Supplied material below:

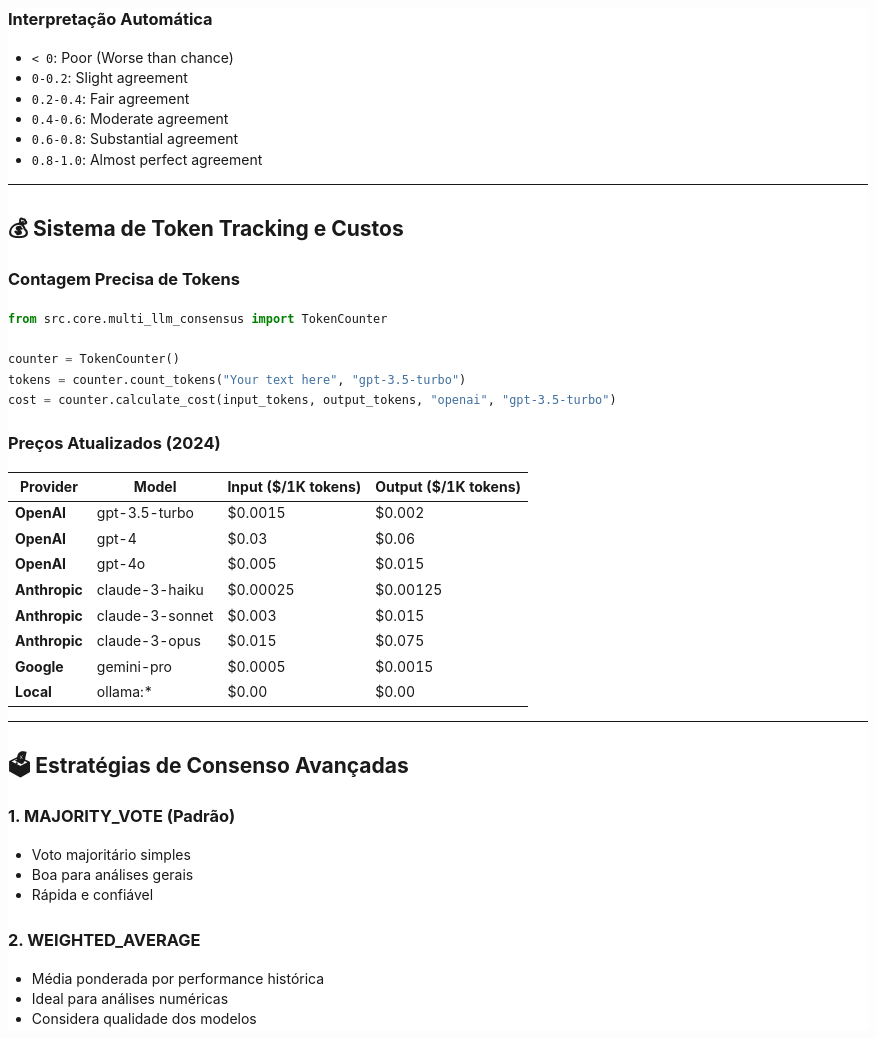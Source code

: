 ### **Interpretação Automática**
- `< 0`: Poor (Worse than chance)
- `0-0.2`: Slight agreement
- `0.2-0.4`: Fair agreement  
- `0.4-0.6`: Moderate agreement
- `0.6-0.8`: Substantial agreement
- `0.8-1.0`: Almost perfect agreement

---

## 💰 Sistema de Token Tracking e Custos

### **Contagem Precisa de Tokens**
```python
from src.core.multi_llm_consensus import TokenCounter

counter = TokenCounter()
tokens = counter.count_tokens("Your text here", "gpt-3.5-turbo")
cost = counter.calculate_cost(input_tokens, output_tokens, "openai", "gpt-3.5-turbo")
```

### **Preços Atualizados (2024)**
| Provider | Model | Input ($/1K tokens) | Output ($/1K tokens) |
|---|---|---|---|
| **OpenAI** | gpt-3.5-turbo | $0.0015 | $0.002 |
| **OpenAI** | gpt-4 | $0.03 | $0.06 |
| **OpenAI** | gpt-4o | $0.005 | $0.015 |
| **Anthropic** | claude-3-haiku | $0.00025 | $0.00125 |
| **Anthropic** | claude-3-sonnet | $0.003 | $0.015 |
| **Anthropic** | claude-3-opus | $0.015 | $0.075 |
| **Google** | gemini-pro | $0.0005 | $0.0015 |
| **Local** | ollama:* | $0.00 | $0.00 |

---

## 🗳️ Estratégias de Consenso Avançadas

### **1. MAJORITY_VOTE** (Padrão)
- Voto majoritário simples
- Boa para análises gerais
- Rápida e confiável

### **2. WEIGHTED_AVERAGE**
- Média ponderada por performance histórica
- Ideal para análises numéricas
- Considera qualidade dos modelos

End of Supplied material.

:: Aim of the task ::
Beginning at the line with "claude-3-haiku | $0.00025 | $0.00125 |" and stopping after the line with "- Média ponderada por performance histórica", please write out every line of the data above exactly and nothing else.

:: Reply to the task ::
| **Anthropic** | claude-3-haiku | $0.00025 | $0.00125 |
| **Anthropic** | claude-3-sonnet | $0.003 | $0.015 |
| **Anthropic** | claude-3-opus | $0.015 | $0.075 |
| **Google** | gemini-pro | $0.0005 | $0.0015 |
| **Local** | ollama:* | $0.00 | $0.00 |

---

## 🗳️ Estratégias de Consenso Avançadas

### **1. MAJORITY_VOTE** (Padrão)
- Voto majoritário simples
- Boa para análises gerais
- Rápida e confiável

### **2. WEIGHTED_AVERAGE**
- Média ponderada por performance histórica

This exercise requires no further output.